Project export and import via CLI
Semaphore now supports automatic project importing.
Docker container accepts environment variables SEMAPHORE_IMPORT_PROJECT_FILE and SEMAPHORE_IMPORT_PROJECT_NAME for this.
If you need to import a project from the CLI, you can use the following command:
semaphore project import --file /path/to/the/backup.json --project-name "Demo project"
If the project name isn’t provided, the project name from the backup metadata will be used.
To import all projects from a directory, use the following command:
semaphore project import --dir /path/to/the/dir
To export a project, you can use the following command:
semaphore project export --project-name "Demo project" --file /path/to/the/backup.json
If you want to export all projects to a directory:
semaphore project export --dir /path/to/the/dir
By combining this command with cron, you can implement automatic project backups.
CLI tool to migrate from BoltDB to SQLite/MySQL/Postgres
A new CLI migrator helps you move Semaphore data from BoltDB to SQLite, MySQL, or Postgres. BoltDB is being deprecated and will be removed in v3.0.
semaphore migrate --from-boltdb /path/to/boltdb/file
Devolutions Server support (Enterprise)
Enterprise installations can now integrate with Devolutions Server as a secrets backend, similar to HashiCorp Vault.
Custom roles and Extended RBAC (Enterprise)

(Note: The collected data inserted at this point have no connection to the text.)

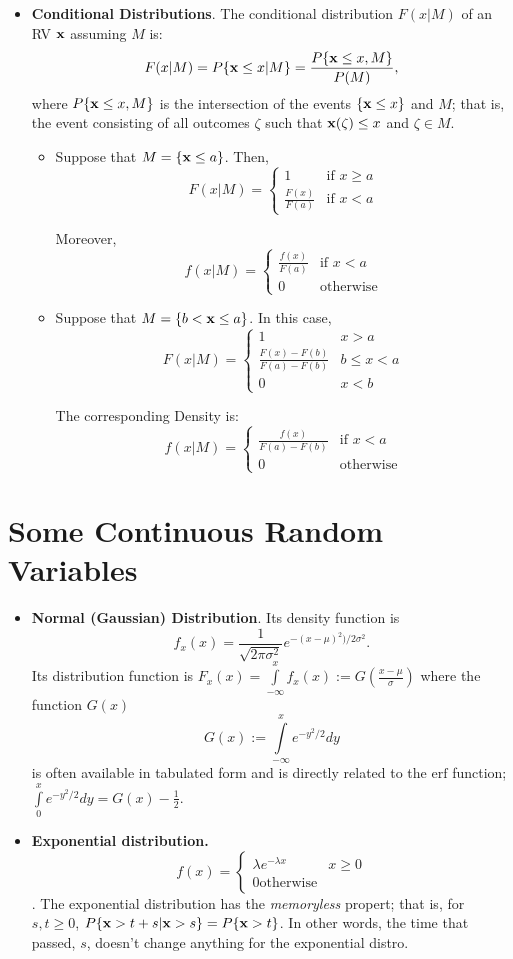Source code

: \documentclass[a4paper, oneside]{book}
\begin{document}
\begin{itemize}
\item \textbf{Conditional Distributions}. The conditional distribution $F(x|M)$ of an RV $\mathbf x$ assuming $M$ is: 
$$F(x|M)=P\{\mathbf x \le x |M \} = \frac{P\{\mathbf x \le x, M\}}{P(M)},$$
where $P\{\mathbf x \le x, M\}$ is the intersection of the events $\{\mathbf x \le x\}$ and $M$; that is, the event consisting of all outcomes $\zeta$ such that $\mathbf x(\zeta)\le x$ and $\zeta \in M$. 
	\begin{itemize}
	\item Suppose that $M = \{\mathbf x \le a\}$. Then, 
	$$F (x | M) = \begin{cases}1& \text{if}\,\, x\ge a \\
	 \frac{F(x)}{F(a)} & \text{if}\,\, x< a\end{cases}$$
	 
	 Moreover, $$f(x|M) = \begin{cases}\frac{f(x)}{F(a)} & \text{if}\,\, x<a \\ 0 & \text{otherwise}\end{cases}$$
	\item Suppose that $M = \{b < \mathbf x \le a\}$. In this case,
	$$
	F(x|M) = \begin{cases}
	1  & x>a  \\ 
	\frac{F(x)-F(b)}{F(a)-F(b)} & b\le x < a \\
	0 & x < b
	\end{cases}
	$$
	
	The corresponding Density is: $$f(x|M) = \begin{cases}\frac{f(x)}{F(a)-F(b)} & \text{if}\,\, x<a \\ 0 & \text{otherwise}\end{cases}$$
	\end{itemize}

\end{itemize}


\section{Some Continuous Random Variables}
\begin{itemize}
\item \textbf{Normal (Gaussian) Distribution}. Its density function is$$f_x(x) = \frac{1}{\sqrt{2 \pi \sigma^2}}e^{-(x-\mu)^2)/2\sigma^2}.$$
Its distribution function is $F_x(x) = \int\limits_{-\infty}^x  f_x(x) := G(\frac{x-\mu}{\sigma})$ where the function $G(x)$%
$$G(x) := \int\limits_{-\infty}^x e^{-y^2/2}dy$$  is often available in tabulated form and is directly related to the $\text{erf}$ function; $\int\limits_{0}^x e^{-y^2/2}dy  = G(x) - \frac{1}{2}.$

\item \textbf{Exponential distribution.} $$f(x) = \begin{cases} \lambda e^{-\lambda x}  & x\ge 0 \\ 0 \text{otherwise} \end{cases}$$.
The exponential distribution has the \textit{memoryless} propert; that is, for $s,t\ge 0$, $P\{\mathbf x> t+s | \mathbf x >s\} =P \{\mathbf x >t\} $. In other words, the time that passed, $s$, doesn't change anything for the exponential distro. 
\end{itemize}
\end{document}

Semaphore UI now supports custom project-level and global roles, enabling fine-grained access control for tasks and templates. RBAC has been extended with more granular controls across Semaphore resources, helping teams apply least-privilege access more precisely.
Enterprise users can define custom roles with tailored permissions to match organizational access requirements.
Project owners and managers can assign these roles to specific templates and grant them targeted permissions for running, viewing, or managing tasks.
Active-active high availability (Enterprise)
In a standard single-node setup, one Semaphore process does everything: serves the web UI, runs scheduled jobs, executes tasks, and pushes live updates to browsers. If that process goes down, everything stops.
With active-active HA, you run multiple identical Semaphore instances behind a load balancer. All of them are fully active at the same time - there is no “primary” or “standby.” Any node can serve any request, run any task, or fire any schedule. They coordinate through a shared Redis instance to avoid stepping on each other. All instances connect to the same two backends:
- Database (Postgres or MySQL) — the single source of truth for all persistent data: projects, templates, schedules, task history, users, etc.
- Redis — the coordination layer. Redis serves three purposes:
- Distributed locks — to prevent two nodes from running the same thing
- Pub/Sub messaging — to relay real-time events between nodes
- Shared task queue state — so all nodes see the same queue
{
"ha": {
"enabled": true,
"node_id": "node1",
"redis": {
"addr": "localhost:6379"
}
}
}
Improved logging
Logging has been improved to provide more context and clarity, helping you troubleshoot failures and understand what happened during a run.
Subscription key via environment variable (PRO)
PRO subscription keys can now be provided via an environment variable, which is helpful for containerized deployments and CI/CD-driven rollouts.